# Task description:
Write out each line of the entries below that holds the word "size".

══════════════════════════════

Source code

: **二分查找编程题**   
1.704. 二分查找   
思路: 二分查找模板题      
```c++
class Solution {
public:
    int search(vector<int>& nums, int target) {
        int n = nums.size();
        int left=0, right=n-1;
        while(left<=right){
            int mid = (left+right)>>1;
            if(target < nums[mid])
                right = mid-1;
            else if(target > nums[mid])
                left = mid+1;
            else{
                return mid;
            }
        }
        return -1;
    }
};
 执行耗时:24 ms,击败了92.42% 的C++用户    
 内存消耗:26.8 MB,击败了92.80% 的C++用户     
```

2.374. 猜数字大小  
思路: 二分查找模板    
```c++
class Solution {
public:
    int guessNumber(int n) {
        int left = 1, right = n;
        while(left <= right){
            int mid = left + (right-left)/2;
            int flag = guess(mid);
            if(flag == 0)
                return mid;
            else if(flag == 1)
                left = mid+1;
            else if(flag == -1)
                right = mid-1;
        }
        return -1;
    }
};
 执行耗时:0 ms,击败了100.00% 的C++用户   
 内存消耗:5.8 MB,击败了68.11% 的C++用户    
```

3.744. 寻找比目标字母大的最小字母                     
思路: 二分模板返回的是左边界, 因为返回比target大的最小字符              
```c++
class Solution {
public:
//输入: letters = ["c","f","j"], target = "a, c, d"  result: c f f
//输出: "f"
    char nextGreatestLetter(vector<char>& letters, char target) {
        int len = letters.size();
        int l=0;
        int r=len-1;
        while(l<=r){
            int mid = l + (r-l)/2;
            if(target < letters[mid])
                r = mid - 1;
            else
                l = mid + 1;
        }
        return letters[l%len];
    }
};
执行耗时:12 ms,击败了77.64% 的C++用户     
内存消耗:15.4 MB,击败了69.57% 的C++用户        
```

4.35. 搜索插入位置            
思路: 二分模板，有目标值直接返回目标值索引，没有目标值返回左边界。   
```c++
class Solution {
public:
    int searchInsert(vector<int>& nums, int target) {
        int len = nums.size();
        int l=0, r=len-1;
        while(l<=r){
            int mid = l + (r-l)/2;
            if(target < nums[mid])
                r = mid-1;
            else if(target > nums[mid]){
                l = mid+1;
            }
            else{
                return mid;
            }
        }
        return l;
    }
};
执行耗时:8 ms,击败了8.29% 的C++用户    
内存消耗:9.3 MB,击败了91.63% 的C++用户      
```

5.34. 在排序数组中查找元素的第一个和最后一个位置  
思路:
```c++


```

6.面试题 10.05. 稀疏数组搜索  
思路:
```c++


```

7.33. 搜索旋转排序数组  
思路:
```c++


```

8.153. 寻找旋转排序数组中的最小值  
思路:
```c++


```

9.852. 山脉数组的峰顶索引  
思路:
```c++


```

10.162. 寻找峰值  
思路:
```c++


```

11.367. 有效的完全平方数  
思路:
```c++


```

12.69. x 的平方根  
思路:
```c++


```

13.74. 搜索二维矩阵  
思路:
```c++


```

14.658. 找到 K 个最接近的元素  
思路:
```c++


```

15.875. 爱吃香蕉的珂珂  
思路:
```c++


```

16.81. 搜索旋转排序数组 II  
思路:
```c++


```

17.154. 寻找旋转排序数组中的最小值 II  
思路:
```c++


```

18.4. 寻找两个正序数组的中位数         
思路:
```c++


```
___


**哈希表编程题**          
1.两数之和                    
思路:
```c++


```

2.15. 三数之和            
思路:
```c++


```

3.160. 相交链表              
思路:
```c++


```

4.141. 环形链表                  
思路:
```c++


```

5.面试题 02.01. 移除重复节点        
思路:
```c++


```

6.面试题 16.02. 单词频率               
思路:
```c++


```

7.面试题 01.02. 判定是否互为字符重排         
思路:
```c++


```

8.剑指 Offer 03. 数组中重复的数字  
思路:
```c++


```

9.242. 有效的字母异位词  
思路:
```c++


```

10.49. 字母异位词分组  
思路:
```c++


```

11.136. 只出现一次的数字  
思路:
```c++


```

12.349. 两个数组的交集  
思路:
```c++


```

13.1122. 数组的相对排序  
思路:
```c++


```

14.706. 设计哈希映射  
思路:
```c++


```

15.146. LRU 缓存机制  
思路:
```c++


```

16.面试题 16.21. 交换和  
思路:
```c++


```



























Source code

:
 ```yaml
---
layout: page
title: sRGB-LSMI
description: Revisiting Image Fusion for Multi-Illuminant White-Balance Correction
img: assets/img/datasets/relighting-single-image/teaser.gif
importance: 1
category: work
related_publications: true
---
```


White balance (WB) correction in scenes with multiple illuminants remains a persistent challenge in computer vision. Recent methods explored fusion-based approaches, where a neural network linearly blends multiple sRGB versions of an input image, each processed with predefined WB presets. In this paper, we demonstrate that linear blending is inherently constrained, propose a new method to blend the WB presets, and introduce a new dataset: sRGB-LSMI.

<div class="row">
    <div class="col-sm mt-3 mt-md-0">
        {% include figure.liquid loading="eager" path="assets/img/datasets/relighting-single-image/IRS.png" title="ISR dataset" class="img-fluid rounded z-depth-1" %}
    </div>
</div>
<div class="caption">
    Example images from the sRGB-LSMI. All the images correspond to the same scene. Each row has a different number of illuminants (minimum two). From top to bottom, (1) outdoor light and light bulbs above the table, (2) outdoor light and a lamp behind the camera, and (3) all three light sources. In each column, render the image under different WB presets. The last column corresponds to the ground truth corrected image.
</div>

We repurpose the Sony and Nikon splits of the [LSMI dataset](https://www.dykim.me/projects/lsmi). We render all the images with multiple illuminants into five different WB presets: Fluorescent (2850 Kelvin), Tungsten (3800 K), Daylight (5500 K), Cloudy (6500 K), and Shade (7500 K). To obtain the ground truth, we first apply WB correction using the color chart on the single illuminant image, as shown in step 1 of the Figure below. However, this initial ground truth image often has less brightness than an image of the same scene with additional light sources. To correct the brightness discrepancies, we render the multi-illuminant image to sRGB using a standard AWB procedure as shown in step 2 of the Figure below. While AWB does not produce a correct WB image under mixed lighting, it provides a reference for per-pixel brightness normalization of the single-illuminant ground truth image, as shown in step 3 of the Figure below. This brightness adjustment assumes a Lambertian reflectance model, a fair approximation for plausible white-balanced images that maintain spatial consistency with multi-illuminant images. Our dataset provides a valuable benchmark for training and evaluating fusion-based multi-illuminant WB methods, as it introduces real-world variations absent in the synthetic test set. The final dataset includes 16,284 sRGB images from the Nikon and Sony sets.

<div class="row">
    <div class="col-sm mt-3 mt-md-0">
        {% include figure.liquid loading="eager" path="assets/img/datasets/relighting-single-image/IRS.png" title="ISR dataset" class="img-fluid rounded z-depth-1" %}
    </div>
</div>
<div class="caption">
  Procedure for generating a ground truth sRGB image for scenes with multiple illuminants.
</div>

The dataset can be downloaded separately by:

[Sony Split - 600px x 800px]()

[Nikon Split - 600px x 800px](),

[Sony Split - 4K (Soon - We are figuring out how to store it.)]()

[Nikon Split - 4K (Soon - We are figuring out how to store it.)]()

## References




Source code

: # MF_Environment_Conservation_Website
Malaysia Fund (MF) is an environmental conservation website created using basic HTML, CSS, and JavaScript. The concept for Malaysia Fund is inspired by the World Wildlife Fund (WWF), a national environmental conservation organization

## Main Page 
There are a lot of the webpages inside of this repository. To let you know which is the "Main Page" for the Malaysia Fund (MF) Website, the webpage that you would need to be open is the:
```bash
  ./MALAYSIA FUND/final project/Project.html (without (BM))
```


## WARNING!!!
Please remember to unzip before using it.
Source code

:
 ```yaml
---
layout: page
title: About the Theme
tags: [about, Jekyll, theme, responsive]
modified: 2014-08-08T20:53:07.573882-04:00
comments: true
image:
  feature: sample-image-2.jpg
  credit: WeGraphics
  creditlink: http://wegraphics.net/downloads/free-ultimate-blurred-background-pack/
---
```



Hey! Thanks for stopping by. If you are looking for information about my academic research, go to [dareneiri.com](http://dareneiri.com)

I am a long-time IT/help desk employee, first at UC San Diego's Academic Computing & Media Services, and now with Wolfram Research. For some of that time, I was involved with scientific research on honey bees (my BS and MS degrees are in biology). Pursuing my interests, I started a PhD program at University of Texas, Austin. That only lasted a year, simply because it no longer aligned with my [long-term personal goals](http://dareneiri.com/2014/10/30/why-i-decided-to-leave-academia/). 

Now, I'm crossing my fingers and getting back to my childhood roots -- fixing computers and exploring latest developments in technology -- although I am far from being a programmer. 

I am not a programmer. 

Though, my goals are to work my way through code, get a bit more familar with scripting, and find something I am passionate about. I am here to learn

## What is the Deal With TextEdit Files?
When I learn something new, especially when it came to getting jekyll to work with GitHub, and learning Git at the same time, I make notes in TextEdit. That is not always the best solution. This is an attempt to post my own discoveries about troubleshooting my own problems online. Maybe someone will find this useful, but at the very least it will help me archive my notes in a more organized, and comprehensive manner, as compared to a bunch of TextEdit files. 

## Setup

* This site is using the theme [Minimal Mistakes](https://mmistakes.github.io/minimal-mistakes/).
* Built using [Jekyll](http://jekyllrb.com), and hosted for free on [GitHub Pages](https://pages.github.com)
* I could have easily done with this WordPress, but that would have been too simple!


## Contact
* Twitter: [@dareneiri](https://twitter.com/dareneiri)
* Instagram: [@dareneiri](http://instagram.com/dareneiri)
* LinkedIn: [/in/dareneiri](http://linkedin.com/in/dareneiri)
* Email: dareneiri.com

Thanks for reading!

══════════════════════════════

# Result:
        int n = nums.size();
        int len = letters.size();
        int len = nums.size();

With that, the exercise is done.